The backlog of unregistered medicines is indicative of the shambles the Medicine Control Council and Medical Regulatory Authority find themselves in, says IFP health spokesman Ruth Rabinowitz.

She said the present backlog was 98 percent. The lack of responsible regulation of complementary and African traditional medicines meant that South Africa continued to lose the rights to such medicines to other countries.

"For too long these bodies, which have the critical role of checking all medicines for safety, efficacy and quality, have been left to dawdle, fiddle and to literally drown under a load of work that is not being handled with any degree of efficiency or accountability," she said.
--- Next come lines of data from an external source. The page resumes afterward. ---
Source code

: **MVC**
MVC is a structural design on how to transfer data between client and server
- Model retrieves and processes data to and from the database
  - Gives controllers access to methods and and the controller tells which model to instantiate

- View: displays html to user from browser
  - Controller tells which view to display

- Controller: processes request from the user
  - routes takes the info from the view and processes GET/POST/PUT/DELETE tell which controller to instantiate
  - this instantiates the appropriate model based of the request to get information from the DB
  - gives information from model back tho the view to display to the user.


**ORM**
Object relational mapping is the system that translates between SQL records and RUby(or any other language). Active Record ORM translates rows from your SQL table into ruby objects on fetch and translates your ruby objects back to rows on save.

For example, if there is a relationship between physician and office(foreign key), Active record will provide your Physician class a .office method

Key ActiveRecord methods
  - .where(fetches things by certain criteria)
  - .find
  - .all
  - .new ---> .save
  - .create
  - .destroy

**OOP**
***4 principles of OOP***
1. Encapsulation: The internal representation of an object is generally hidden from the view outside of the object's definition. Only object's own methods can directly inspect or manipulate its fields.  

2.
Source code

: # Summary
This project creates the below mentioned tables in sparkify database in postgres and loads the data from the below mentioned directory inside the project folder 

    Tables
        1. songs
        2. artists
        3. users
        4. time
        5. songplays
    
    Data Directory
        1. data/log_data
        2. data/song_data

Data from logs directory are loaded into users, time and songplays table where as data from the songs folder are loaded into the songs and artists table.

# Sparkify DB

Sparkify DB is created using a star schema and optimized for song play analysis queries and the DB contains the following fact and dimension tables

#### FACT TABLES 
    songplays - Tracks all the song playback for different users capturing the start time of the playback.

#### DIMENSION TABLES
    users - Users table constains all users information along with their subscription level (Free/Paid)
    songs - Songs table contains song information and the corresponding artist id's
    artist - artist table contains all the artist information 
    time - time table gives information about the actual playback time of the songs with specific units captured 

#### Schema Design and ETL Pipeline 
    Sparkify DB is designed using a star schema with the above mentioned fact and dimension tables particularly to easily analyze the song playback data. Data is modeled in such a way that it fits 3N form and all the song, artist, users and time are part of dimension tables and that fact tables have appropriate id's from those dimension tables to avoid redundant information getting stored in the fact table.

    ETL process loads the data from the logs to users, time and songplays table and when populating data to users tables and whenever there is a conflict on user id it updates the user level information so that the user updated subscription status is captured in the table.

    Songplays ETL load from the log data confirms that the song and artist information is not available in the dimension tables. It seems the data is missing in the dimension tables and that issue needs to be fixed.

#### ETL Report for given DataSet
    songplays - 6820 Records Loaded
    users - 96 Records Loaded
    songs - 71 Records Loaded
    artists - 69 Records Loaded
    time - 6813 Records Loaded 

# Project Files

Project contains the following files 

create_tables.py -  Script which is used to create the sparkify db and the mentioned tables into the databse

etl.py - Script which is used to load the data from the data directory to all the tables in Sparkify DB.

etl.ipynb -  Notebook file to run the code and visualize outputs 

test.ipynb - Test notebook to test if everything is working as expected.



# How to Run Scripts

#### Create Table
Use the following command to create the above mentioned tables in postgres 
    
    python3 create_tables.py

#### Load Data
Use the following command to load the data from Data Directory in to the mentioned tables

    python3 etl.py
Rabinowitz said the budget of the control council and regulatory authority was overspent by 100 percent. The latter overspent R10million and the former by R2,4million.

"Traditional medicines remain unregulated, as do complementary medicines," she said

The ruling against Dr Matthias Rath for promoting and selling his super vitamins should not have come from the courts, but from a control council that was doing its job."

She said the restructuring and responsible regulation of medical devices, complementary medicines and African traditional medicines was an urgent priority for the government and far more important than price regulations in the private sector.

Department of health spokesman Sibani Mngadi, said they were not aware of people who had applied for registration for their medicine and ended up taking it to other countries.

South African Traditional Healers Association chairman Sazi Mhlongo said the delays were having a negative effect on traditional healers.